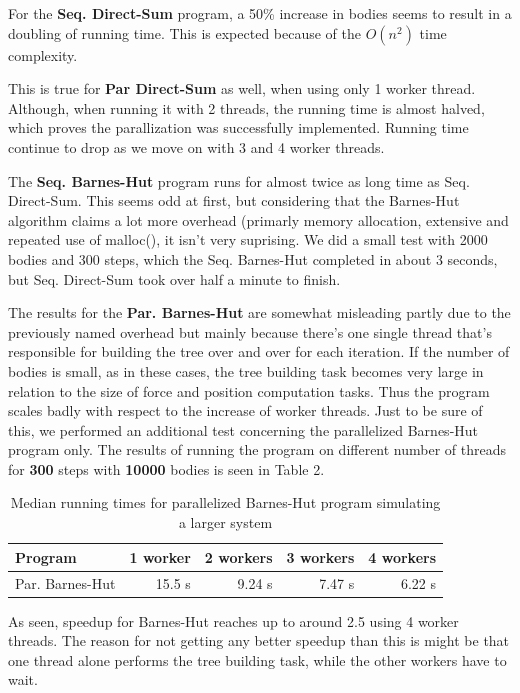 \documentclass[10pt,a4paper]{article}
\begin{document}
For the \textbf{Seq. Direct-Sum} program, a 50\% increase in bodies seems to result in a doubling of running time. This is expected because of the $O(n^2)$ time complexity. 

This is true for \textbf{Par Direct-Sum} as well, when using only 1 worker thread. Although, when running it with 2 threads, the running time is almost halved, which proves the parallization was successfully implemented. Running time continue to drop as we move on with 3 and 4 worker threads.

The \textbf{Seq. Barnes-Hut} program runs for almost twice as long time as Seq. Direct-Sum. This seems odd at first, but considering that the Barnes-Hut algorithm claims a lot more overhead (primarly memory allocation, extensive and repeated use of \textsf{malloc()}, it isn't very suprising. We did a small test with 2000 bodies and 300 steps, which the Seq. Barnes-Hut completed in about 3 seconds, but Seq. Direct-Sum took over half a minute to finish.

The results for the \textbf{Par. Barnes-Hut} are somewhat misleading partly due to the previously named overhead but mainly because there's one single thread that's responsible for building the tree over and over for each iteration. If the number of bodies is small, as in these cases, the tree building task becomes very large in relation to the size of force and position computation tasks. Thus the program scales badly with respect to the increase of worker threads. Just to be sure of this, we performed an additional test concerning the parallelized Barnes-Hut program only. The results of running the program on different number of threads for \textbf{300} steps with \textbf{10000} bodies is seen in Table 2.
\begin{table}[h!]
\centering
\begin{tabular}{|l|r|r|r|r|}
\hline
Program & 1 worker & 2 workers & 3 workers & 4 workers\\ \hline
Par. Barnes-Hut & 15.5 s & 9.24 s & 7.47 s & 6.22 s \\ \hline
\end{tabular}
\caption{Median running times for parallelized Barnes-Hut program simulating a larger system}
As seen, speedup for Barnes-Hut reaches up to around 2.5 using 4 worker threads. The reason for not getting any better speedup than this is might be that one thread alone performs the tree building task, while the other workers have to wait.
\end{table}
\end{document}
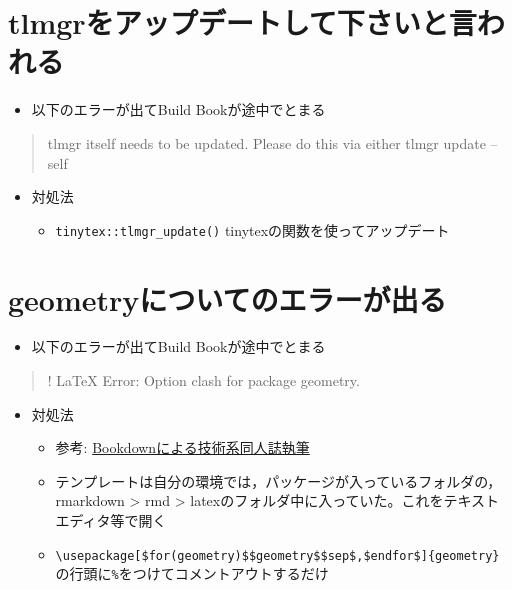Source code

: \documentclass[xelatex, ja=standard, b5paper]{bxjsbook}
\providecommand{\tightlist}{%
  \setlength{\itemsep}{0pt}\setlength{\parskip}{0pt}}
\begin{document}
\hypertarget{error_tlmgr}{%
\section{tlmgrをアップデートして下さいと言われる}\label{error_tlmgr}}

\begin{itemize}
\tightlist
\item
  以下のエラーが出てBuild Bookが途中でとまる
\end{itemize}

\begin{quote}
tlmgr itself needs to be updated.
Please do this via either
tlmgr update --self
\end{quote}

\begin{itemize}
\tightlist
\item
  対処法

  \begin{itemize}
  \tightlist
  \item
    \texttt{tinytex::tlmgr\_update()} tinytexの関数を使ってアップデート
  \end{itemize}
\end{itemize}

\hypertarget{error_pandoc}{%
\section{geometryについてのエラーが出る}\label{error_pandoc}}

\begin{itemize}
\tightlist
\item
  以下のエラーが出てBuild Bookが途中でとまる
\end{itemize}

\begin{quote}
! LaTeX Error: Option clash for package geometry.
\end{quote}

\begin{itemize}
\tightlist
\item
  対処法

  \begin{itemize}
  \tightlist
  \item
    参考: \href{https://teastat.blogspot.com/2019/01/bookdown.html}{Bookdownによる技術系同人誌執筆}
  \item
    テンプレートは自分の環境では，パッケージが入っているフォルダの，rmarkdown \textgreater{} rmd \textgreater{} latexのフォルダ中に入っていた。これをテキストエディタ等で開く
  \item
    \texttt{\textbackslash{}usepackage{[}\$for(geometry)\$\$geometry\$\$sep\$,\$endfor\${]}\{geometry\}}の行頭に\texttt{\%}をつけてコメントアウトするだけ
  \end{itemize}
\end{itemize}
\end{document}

TASK GOAL —
Full copy, no pictures: write out each line of the data exactly as it stands.

SOLUTION TO THIS TASK —
 \documentclass[10pt,a4paper]{article}
\begin{document}
For the \textbf{Seq. Direct-Sum} program, a 50\% increase in bodies seems to result in a doubling of running time. This is expected because of the $O(n^2)$ time complexity. 

This is true for \textbf{Par Direct-Sum} as well, when using only 1 worker thread. Although, when running it with 2 threads, the running time is almost halved, which proves the parallization was successfully implemented. Running time continue to drop as we move on with 3 and 4 worker threads.

The \textbf{Seq. Barnes-Hut} program runs for almost twice as long time as Seq. Direct-Sum. This seems odd at first, but considering that the Barnes-Hut algorithm claims a lot more overhead (primarly memory allocation, extensive and repeated use of \textsf{malloc()}, it isn't very suprising. We did a small test with 2000 bodies and 300 steps, which the Seq. Barnes-Hut completed in about 3 seconds, but Seq. Direct-Sum took over half a minute to finish.

The results for the \textbf{Par. Barnes-Hut} are somewhat misleading partly due to the previously named overhead but mainly because there's one single thread that's responsible for building the tree over and over for each iteration. If the number of bodies is small, as in these cases, the tree building task becomes very large in relation to the size of force and position computation tasks. Thus the program scales badly with respect to the increase of worker threads. Just to be sure of this, we performed an additional test concerning the parallelized Barnes-Hut program only. The results of running the program on different number of threads for \textbf{300} steps with \textbf{10000} bodies is seen in Table 2.
\begin{table}[h!]
\centering
\begin{tabular}{|l|r|r|r|r|}
\hline
Program & 1 worker & 2 workers & 3 workers & 4 workers\\ \hline
Par. Barnes-Hut & 15.5 s & 9.24 s & 7.47 s & 6.22 s \\ \hline
\end{tabular}
\caption{Median running times for parallelized Barnes-Hut program simulating a larger system}
As seen, speedup for Barnes-Hut reaches up to around 2.5 using 4 worker threads. The reason for not getting any better speedup than this is might be that one thread alone performs the tree building task, while the other workers have to wait.
\end{table}
\end{document}
Source code

: \documentclass[xelatex, ja=standard, b5paper]{bxjsbook}
\providecommand{\tightlist}{%
  \setlength{\itemsep}{0pt}\setlength{\parskip}{0pt}}
\begin{document}
\hypertarget{error_tlmgr}{%
\section{tlmgrをアップデートして下さいと言われる}\label{error_tlmgr}}

\begin{itemize}
\tightlist
\item
  以下のエラーが出てBuild Bookが途中でとまる
\end{itemize}

\begin{quote}
tlmgr itself needs to be updated.
Please do this via either
tlmgr update --self
\end{quote}

\begin{itemize}
\tightlist
\item
  対処法

  \begin{itemize}
  \tightlist
  \item
    \texttt{tinytex::tlmgr\_update()} tinytexの関数を使ってアップデート
  \end{itemize}
\end{itemize}

\hypertarget{error_pandoc}{%
\section{geometryについてのエラーが出る}\label{error_pandoc}}

\begin{itemize}
\tightlist
\item
  以下のエラーが出てBuild Bookが途中でとまる
\end{itemize}

\begin{quote}
! LaTeX Error: Option clash for package geometry.
\end{quote}

\begin{itemize}
\tightlist
\item
  対処法

  \begin{itemize}
  \tightlist
  \item
    参考: \href{https://teastat.blogspot.com/2019/01/bookdown.html}{Bookdownによる技術系同人誌執筆}
  \item
    テンプレートは自分の環境では，パッケージが入っているフォルダの，rmarkdown \textgreater{} rmd \textgreater{} latexのフォルダ中に入っていた。これをテキストエディタ等で開く
  \item
    \texttt{\textbackslash{}usepackage{[}\$for(geometry)\$\$geometry\$\$sep\$,\$endfor\${]}\{geometry\}}の行頭に\texttt{\%}をつけてコメントアウトするだけ
  \end{itemize}
\end{itemize}
\end{document}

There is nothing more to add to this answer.